__The input__

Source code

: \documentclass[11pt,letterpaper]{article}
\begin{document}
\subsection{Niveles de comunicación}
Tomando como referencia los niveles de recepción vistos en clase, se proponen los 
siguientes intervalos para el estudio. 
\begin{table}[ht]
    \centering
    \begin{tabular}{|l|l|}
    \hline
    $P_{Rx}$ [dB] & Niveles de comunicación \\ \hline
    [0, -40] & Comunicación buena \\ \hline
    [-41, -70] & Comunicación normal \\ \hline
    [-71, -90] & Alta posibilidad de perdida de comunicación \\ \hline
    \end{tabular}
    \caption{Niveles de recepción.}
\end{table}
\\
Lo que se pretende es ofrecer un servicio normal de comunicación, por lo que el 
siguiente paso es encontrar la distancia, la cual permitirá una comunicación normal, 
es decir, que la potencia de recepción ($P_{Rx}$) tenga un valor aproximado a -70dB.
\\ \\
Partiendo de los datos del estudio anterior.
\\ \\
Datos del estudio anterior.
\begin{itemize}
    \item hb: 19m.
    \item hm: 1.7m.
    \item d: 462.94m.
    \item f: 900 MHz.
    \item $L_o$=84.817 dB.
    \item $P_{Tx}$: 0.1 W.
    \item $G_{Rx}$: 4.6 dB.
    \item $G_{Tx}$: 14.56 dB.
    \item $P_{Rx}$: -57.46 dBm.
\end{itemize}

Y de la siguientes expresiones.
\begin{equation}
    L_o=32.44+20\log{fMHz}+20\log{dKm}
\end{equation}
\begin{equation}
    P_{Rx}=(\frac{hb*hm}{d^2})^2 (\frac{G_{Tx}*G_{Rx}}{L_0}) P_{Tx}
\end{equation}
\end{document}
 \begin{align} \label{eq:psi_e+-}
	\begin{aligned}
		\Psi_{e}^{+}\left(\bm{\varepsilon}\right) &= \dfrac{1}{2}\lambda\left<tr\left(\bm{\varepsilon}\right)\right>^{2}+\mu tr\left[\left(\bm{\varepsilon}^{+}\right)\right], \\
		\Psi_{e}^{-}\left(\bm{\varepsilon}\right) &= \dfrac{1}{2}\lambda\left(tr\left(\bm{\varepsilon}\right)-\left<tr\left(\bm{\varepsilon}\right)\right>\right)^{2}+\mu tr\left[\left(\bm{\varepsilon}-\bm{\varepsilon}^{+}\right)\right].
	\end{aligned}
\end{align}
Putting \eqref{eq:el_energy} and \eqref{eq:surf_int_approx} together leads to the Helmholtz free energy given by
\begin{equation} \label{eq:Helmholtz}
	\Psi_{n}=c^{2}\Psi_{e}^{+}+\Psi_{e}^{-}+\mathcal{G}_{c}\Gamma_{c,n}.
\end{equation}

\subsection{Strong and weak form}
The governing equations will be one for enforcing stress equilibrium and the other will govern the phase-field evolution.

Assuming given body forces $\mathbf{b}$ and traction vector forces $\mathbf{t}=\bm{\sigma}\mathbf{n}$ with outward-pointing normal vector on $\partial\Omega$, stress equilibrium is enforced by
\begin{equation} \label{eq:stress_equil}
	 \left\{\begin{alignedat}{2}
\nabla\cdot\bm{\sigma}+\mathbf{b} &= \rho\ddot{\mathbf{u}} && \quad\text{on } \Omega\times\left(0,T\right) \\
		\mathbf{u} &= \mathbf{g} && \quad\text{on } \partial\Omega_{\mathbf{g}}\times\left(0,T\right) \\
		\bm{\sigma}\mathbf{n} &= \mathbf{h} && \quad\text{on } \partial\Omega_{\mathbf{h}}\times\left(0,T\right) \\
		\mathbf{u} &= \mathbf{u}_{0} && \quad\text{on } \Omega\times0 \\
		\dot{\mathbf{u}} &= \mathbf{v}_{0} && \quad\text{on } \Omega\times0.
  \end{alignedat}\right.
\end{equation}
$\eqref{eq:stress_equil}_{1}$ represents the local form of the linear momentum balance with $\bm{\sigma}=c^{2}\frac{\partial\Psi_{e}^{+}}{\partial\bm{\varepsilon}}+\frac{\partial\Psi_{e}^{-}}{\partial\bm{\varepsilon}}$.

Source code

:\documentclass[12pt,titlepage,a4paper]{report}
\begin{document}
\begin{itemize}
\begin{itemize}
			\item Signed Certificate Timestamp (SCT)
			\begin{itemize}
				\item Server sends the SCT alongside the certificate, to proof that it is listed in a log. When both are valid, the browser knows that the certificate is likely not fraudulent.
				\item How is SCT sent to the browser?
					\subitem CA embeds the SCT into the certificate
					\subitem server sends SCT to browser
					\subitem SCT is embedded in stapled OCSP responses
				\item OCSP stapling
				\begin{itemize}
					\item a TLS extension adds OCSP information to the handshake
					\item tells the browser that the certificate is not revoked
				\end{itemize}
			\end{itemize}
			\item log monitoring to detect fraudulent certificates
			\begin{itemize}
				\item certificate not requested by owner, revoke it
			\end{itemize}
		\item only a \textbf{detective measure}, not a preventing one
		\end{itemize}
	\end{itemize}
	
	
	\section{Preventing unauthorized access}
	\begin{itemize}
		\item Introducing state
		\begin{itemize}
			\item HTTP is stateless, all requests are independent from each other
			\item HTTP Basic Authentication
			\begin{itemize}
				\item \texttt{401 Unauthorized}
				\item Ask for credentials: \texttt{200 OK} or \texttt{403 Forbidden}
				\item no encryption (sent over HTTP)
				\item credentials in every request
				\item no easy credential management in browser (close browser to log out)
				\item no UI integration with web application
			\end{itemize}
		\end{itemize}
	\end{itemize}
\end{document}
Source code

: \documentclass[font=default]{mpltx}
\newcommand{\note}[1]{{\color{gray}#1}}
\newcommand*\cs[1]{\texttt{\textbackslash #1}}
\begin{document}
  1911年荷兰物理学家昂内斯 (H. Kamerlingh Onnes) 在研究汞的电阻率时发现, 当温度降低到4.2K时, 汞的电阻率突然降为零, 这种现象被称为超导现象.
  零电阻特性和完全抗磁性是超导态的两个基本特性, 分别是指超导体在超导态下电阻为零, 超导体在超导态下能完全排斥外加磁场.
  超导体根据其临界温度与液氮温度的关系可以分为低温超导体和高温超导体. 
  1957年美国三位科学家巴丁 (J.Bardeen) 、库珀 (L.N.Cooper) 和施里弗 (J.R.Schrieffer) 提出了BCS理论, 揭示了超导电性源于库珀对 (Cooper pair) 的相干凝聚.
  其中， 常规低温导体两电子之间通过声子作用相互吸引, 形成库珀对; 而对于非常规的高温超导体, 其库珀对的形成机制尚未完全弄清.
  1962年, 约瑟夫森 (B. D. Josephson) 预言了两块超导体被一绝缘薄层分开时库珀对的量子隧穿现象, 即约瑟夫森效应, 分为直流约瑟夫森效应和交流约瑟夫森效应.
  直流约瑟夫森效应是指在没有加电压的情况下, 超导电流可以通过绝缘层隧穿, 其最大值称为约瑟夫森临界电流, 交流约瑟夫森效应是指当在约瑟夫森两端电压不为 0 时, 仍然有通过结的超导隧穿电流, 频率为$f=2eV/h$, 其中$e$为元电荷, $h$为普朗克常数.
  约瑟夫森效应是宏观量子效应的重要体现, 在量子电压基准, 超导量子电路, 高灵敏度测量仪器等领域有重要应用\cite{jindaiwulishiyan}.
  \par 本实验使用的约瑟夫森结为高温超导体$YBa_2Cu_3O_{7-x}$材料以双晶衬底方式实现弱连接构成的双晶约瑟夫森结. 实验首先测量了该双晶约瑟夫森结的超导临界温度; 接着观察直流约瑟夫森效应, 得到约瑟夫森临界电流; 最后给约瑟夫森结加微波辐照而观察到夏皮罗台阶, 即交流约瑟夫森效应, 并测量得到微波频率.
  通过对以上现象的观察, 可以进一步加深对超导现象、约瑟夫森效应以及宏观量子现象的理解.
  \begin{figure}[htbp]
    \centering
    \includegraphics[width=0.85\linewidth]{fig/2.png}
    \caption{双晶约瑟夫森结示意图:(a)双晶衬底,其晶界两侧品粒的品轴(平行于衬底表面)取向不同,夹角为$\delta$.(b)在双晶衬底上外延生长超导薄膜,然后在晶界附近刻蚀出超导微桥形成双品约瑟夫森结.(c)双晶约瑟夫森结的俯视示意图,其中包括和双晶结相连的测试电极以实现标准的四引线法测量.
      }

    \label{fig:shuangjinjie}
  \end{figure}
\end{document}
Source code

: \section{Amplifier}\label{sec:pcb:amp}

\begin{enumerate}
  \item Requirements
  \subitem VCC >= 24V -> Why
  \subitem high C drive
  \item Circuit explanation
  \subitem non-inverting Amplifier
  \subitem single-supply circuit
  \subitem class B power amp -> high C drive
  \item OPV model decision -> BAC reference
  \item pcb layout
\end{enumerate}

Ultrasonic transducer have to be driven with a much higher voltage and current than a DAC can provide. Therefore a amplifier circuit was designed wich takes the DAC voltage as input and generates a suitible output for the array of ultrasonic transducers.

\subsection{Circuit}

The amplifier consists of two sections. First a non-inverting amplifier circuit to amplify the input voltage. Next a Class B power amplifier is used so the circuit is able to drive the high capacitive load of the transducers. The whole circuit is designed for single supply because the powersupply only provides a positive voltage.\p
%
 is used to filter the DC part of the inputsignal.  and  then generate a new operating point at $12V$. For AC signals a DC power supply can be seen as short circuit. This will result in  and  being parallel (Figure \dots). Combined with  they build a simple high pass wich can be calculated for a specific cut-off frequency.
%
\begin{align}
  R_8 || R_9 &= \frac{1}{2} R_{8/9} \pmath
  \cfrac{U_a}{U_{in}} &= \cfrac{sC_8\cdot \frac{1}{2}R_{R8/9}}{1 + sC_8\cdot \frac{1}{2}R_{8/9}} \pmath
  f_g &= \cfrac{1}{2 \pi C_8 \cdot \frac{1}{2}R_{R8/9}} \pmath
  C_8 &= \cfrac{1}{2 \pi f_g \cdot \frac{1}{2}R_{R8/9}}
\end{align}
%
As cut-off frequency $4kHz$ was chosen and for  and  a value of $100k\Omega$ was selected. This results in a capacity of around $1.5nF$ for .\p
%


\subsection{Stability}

__Work request__
Throughout the material above, report each line holding the word "quad".

__Response area__
\nabla\cdot\bm{\sigma}+\mathbf{b} &= \rho\ddot{\mathbf{u}} && \quad\text{on } \Omega\times\left(0,T\right) \\
		\mathbf{u} &= \mathbf{g} && \quad\text{on } \partial\Omega_{\mathbf{g}}\times\left(0,T\right) \\
		\bm{\sigma}\mathbf{n} &= \mathbf{h} && \quad\text{on } \partial\Omega_{\mathbf{h}}\times\left(0,T\right) \\
		\mathbf{u} &= \mathbf{u}_{0} && \quad\text{on } \Omega\times0 \\
		\dot{\mathbf{u}} &= \mathbf{v}_{0} && \quad\text{on } \Omega\times0.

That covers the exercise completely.